Capitalization, Punctuation, and SpellingL.1.2

Short answer. L.1.2 asks first graders to capitalize names and dates, end sentences with punctuation, use commas in lists, and spell common words correctly. A parent guide.

Grade
1st Grade
Learning level
Subject
English Language Arts
Skill area
Framework
Common Core
State standards guide

What L.1.2 means in plain English

This is the mechanics standard: when your first grader writes, she should capitalize names and dates, put a period, question mark, or exclamation point at the end of sentences, and use commas in dates and lists (red, blue, and green). For spelling, she's expected to spell common patterns and frequent words correctly (like, went, they) and to take smart phonetic guesses at words nobody taught her yet, so "becuz" for because is actually on track.

Why this matters

Mechanics are what make a reader able to receive what your child wrote; without end marks and capitals, even a great story reads as a wall of letters. And those phonetic "invented" spellings are doing real work: research ties them to stronger phonics, because every attempt forces her to break a word into sounds.

For reference

The official wording

CCSS.ELA-LITERACY.L.1.2
Demonstrate command of the conventions of standard English capitalization, punctuation, and spelling when writing.
  1. a. Capitalize dates and names of people.
  2. b. Use end punctuation for sentences.
  3. c. Use commas in dates and to separate single words in a series.
  4. d. Use conventional spelling for words with common spelling patterns and for frequently occurring irregular words.
  5. e. Spell untaught words phonetically, drawing on phonemic awareness and spelling conventions.
Official Common Core source

How this skill can look at home

You do not need a lesson plan. Look for these signs in ordinary play, reading, and conversation, then choose one short activity.

What you may notice

  • Your child starts sentences and writes her own name with a capital letter without being reminded.
  • Her sentences end with periods, and question marks show up on actual questions.
  • She writes the date with a capital and a comma, like March 3, 2026, with help at first.
  • Common words like the, said, and went come out spelled right in her writing.
  • Her guesses at hard words capture every sound: "jragin" for dragon is a good sign, not a bad one.

Simple ways to practice

  1. 01

    Punctuation Voice Reader

    When she writes anything, read it back exactly as punctuated: no end mark means you keep reading in a run-on monotone until you're out of breath. Kids find this hilarious, and it teaches why end marks exist better than any worksheet. Then she adds the marks and you read it again properly.

  2. 02

    The Grocery List Job

    Make her the official list-writer before a store run. Dictate 5 or 6 items. She writes them, spelling by sound, and you use her list in the store without correcting it first. Real purpose, built-in commas practice if you write it as one sentence: "We need milk, eggs, bread, and apples."

  3. 03

    Fix My Terrible Sentences

    Write 3 short sentences with obvious errors: "my dog max was born on june 4 2019" or "do you like pizza." She's the teacher with a red crayon, hunting missing capitals, commas, and end marks. Kids who miss errors in their own writing catch them instantly in yours.

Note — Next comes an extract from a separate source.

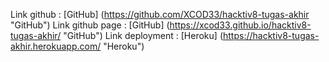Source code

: Link github : [GitHub] (https://github.com/XCOD33/hacktiv8-tugas-akhir "GitHub")
Link github page : [GitHub] (https://xcod33.github.io/hacktiv8-tugas-akhir/ "GitHub")
Link deployment : [Heroku] (https://hacktiv8-tugas-akhir.herokuapp.com/ "Heroku")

Start with the domain guide for context, use the learning library when a concept needs explaining, or print a page when your child is ready to practice.

Frequently asked questions

My daughter spells everything wrong. Should I correct every mistake?

Correct the words she's been taught (the, was, went) and leave the brave phonetic guesses alone. Spelling "butterfly" as "buterfli" in grade 1 shows exactly the sound-by-sound skill the standard wants; fixing every attempt teaches kids to only use words they can spell, which flattens their writing. If she asks how to spell something, just tell her. The fix-it-all stage comes later.

Is it normal that she punctuates perfectly on worksheets but forgets everything in her own stories?

Completely normal, and it has a boring explanation: writing a story eats all her working memory (ideas, letter formation, spelling), so mechanics fall off the plate. The skill isn't missing, it just isn't automatic yet. A gentle routine helps: write first, then do one "editor pass" just for capitals and end marks. One pass, one job, big difference by spring.